03 September 2008

Post-LP Headaches

When you come to the ER with certain complaints, most commonly an acute or very severe headache, it's normal for the ER doctor to do a spinal tap. This allows us to rule out serious causes of the headache, typically meningitis, subarachnoid hemorrhage, and occasionally pseudotumor cerebri, but obtaining and analyzing a sample of spinal fluid. However, one known risk of performing a spinal tap, or lumbar puncture (LP), is that the needle hole will not properly seal, and a spinal leak will develop. Unfortunately, this results in a headache which is often worse than the original headache!

In this business, it seems that things come in clusters, or at least those are the things you notice. I have noticed a large number of patients coming in with post-LP headaches. This is not only uncomfortable and a hassle for the patient, but it's a hassle for us, too, since we have to get anesthesiology to come down for a "blood patch" to stop the leak, and that throws a crimp into everybody's schedule.
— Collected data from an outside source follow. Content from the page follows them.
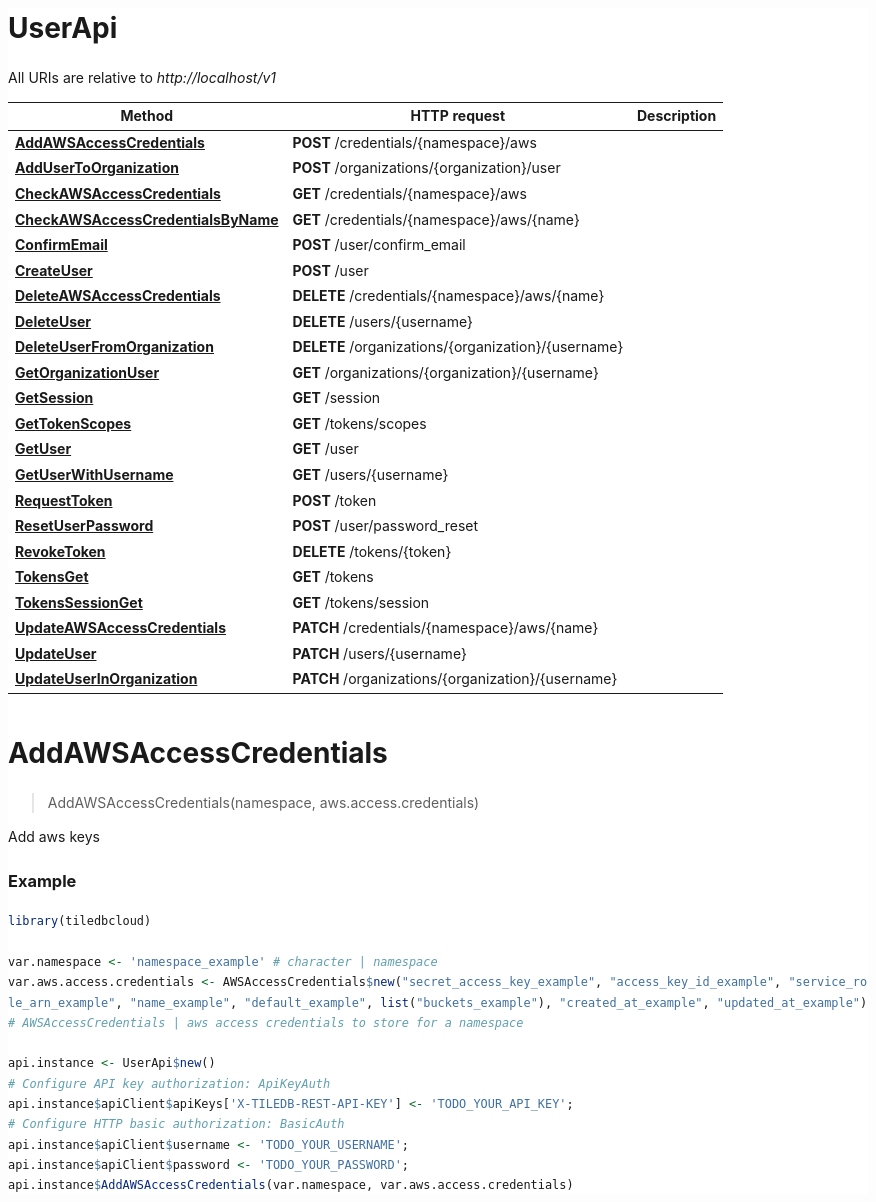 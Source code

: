 # UserApi

All URIs are relative to *http://localhost/v1*

Method | HTTP request | Description
------------- | ------------- | -------------
[**AddAWSAccessCredentials**](UserApi.md#AddAWSAccessCredentials) | **POST** /credentials/{namespace}/aws | 
[**AddUserToOrganization**](UserApi.md#AddUserToOrganization) | **POST** /organizations/{organization}/user | 
[**CheckAWSAccessCredentials**](UserApi.md#CheckAWSAccessCredentials) | **GET** /credentials/{namespace}/aws | 
[**CheckAWSAccessCredentialsByName**](UserApi.md#CheckAWSAccessCredentialsByName) | **GET** /credentials/{namespace}/aws/{name} | 
[**ConfirmEmail**](UserApi.md#ConfirmEmail) | **POST** /user/confirm_email | 
[**CreateUser**](UserApi.md#CreateUser) | **POST** /user | 
[**DeleteAWSAccessCredentials**](UserApi.md#DeleteAWSAccessCredentials) | **DELETE** /credentials/{namespace}/aws/{name} | 
[**DeleteUser**](UserApi.md#DeleteUser) | **DELETE** /users/{username} | 
[**DeleteUserFromOrganization**](UserApi.md#DeleteUserFromOrganization) | **DELETE** /organizations/{organization}/{username} | 
[**GetOrganizationUser**](UserApi.md#GetOrganizationUser) | **GET** /organizations/{organization}/{username} | 
[**GetSession**](UserApi.md#GetSession) | **GET** /session | 
[**GetTokenScopes**](UserApi.md#GetTokenScopes) | **GET** /tokens/scopes | 
[**GetUser**](UserApi.md#GetUser) | **GET** /user | 
[**GetUserWithUsername**](UserApi.md#GetUserWithUsername) | **GET** /users/{username} | 
[**RequestToken**](UserApi.md#RequestToken) | **POST** /token | 
[**ResetUserPassword**](UserApi.md#ResetUserPassword) | **POST** /user/password_reset | 
[**RevokeToken**](UserApi.md#RevokeToken) | **DELETE** /tokens/{token} | 
[**TokensGet**](UserApi.md#TokensGet) | **GET** /tokens | 
[**TokensSessionGet**](UserApi.md#TokensSessionGet) | **GET** /tokens/session | 
[**UpdateAWSAccessCredentials**](UserApi.md#UpdateAWSAccessCredentials) | **PATCH** /credentials/{namespace}/aws/{name} | 
[**UpdateUser**](UserApi.md#UpdateUser) | **PATCH** /users/{username} | 
[**UpdateUserInOrganization**](UserApi.md#UpdateUserInOrganization) | **PATCH** /organizations/{organization}/{username} | 


# **AddAWSAccessCredentials**
> AddAWSAccessCredentials(namespace, aws.access.credentials)



Add aws keys

### Example
```R
library(tiledbcloud)

var.namespace <- 'namespace_example' # character | namespace
var.aws.access.credentials <- AWSAccessCredentials$new("secret_access_key_example", "access_key_id_example", "service_role_arn_example", "name_example", "default_example", list("buckets_example"), "created_at_example", "updated_at_example") # AWSAccessCredentials | aws access credentials to store for a namespace

api.instance <- UserApi$new()
# Configure API key authorization: ApiKeyAuth
api.instance$apiClient$apiKeys['X-TILEDB-REST-API-KEY'] <- 'TODO_YOUR_API_KEY';
# Configure HTTP basic authorization: BasicAuth
api.instance$apiClient$username <- 'TODO_YOUR_USERNAME';
api.instance$apiClient$password <- 'TODO_YOUR_PASSWORD';
api.instance$AddAWSAccessCredentials(var.namespace, var.aws.access.credentials)
```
Our ER docs have always done LP's with a 22-gauge "Quincke" needle -- it's a beveled, hollow-bore needle, and the standard needle in our LP kit. I've read that use of a "Whitacre" needle, which is needle-pointed and side-bored can be less traumatic and have a lower incidence of the post-LP headache.
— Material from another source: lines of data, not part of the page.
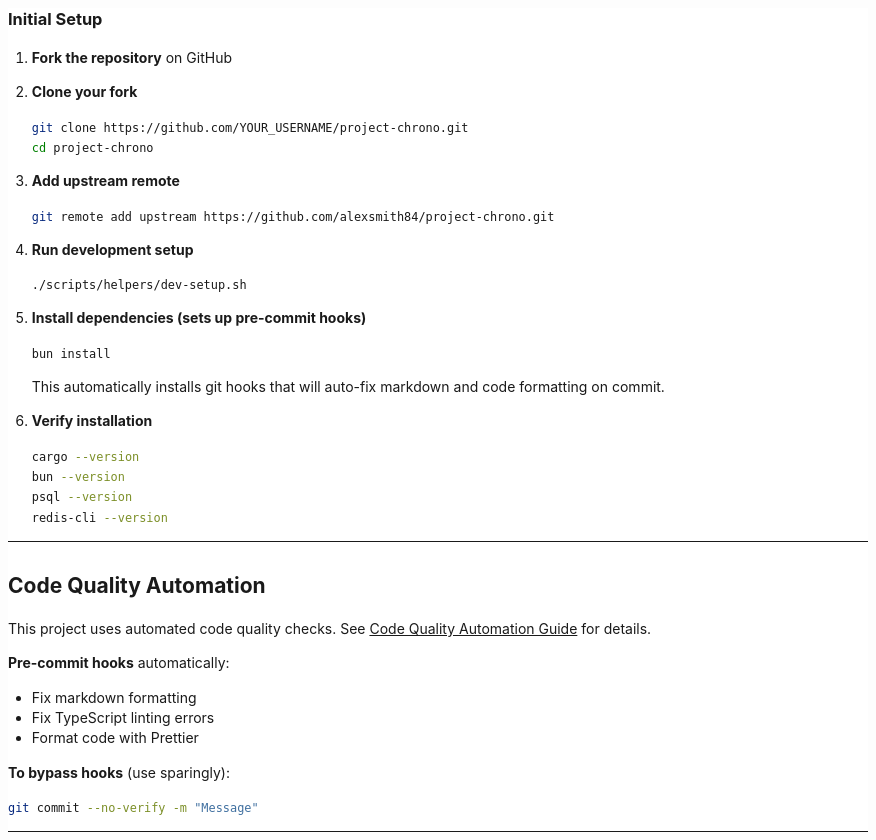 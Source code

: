 ### Initial Setup

1. **Fork the repository** on GitHub

2. **Clone your fork**

   ```bash
   git clone https://github.com/YOUR_USERNAME/project-chrono.git
   cd project-chrono
   ```

3. **Add upstream remote**

   ```bash
   git remote add upstream https://github.com/alexsmith84/project-chrono.git
   ```

4. **Run development setup**

   ```bash
   ./scripts/helpers/dev-setup.sh
   ```

5. **Install dependencies (sets up pre-commit hooks)**

   ```bash
   bun install
   ```

   This automatically installs git hooks that will auto-fix markdown and code formatting on commit.

6. **Verify installation**

   ```bash
   cargo --version
   bun --version
   psql --version
   redis-cli --version
   ```

---

## Code Quality Automation

This project uses automated code quality checks. See [Code Quality Automation Guide](docs/workflow/code-quality-automation.md) for details.

**Pre-commit hooks** automatically:

- Fix markdown formatting
- Fix TypeScript linting errors
- Format code with Prettier

**To bypass hooks** (use sparingly):

```bash
git commit --no-verify -m "Message"
```

---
I've tried to use a Whitacre a few times, though, and found it to be a terrible pain in the butt, or at least there seems to be a steep learning curve. The needles are thinner and more bendy, and the blunt tip makes it a lot harder to penetrate the thick, fibrous ligaments of the spinal column. Of the half-dozen tries I've made with the Whitacre, I've maybe been successful twice, had to bail and switch to a Quincke twice, and totally failed twice. (My success rate with LPs in general is well over 90%, so this is quite unusual for me.)
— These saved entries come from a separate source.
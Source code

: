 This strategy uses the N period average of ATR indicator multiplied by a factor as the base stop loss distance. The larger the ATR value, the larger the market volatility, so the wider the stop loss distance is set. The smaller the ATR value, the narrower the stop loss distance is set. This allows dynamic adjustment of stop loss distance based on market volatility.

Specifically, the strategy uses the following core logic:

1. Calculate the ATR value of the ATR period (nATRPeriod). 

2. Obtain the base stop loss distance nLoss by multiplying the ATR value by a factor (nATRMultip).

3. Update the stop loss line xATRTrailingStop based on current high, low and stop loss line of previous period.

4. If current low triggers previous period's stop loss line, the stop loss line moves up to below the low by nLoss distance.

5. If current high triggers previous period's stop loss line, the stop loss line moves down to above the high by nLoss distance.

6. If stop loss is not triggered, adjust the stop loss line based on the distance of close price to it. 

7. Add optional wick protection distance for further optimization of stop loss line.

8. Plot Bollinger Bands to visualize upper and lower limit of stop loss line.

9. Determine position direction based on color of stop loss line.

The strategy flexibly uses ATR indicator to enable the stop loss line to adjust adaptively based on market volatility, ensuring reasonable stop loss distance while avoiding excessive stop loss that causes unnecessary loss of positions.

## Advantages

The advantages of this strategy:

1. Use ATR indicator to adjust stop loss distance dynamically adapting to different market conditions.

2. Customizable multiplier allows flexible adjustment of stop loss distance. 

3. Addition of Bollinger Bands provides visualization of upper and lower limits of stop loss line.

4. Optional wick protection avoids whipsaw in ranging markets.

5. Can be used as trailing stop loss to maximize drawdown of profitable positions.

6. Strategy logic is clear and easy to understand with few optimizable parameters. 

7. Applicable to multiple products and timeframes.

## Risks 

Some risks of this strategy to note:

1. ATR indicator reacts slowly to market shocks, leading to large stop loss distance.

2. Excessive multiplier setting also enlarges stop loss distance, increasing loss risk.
Anyone out there have much experience with this needle? Are they as great as they are made out to be in terms of the low complication rate? Are there any tricks or tips to make it work better? I've heard about using an 18-gauge "introducer" needle, but that seems a bit dodgy to me. I'm going to give it a few more goes to see if I can make it work, but right now I'm not feeling too great about this idea.


  1. I'm used to the kits that we use for spinals. They come with a Quinke, but I add a 25 G pencil point needle. I do use the 18G introducer, the trick to using one is to be careful how far you stick it in. With thin people, I only put it in halfway until the PP needle reaches the hub, then I push them in together.

  2. Most of my spinals are for intrathecal analgesia during labor, which is administered with the patient seated upright. I use 25G Whitacre needles exclusively. After hundreds of intrathecals, only one spinal headache after mistakenly using a non-Whitacre.

    If you find them too bendy, you might try a larger gauge Whitacre.

    The 18G introducer is not as horrible as you think it would be. After infiltrating, I insert the introducer--usually up to the hub in pregnant women, then the Whitacre. Works well.

  3. I've never used any needle other than the standard 20 G Quinke with a stylet (except for pedi pts I use a 22 G), and I've never knowingly given anyone a spinal headache. Of course I rarely get any followup, but that's one of the best things about the ER.

    Just get the CSF and move on to the next task. Why mess around with fancy tricky bendy needles?

  4. Here in Australia I have always used a 24G bullet tip needle. They can bend, but it usually does not matter because of the introducer. If I struggle (ie-large patient) I use a long 22G bullet tip. A 22G is also a good idea if the indication is for meningitis - 24G takes too long to measure a pressure.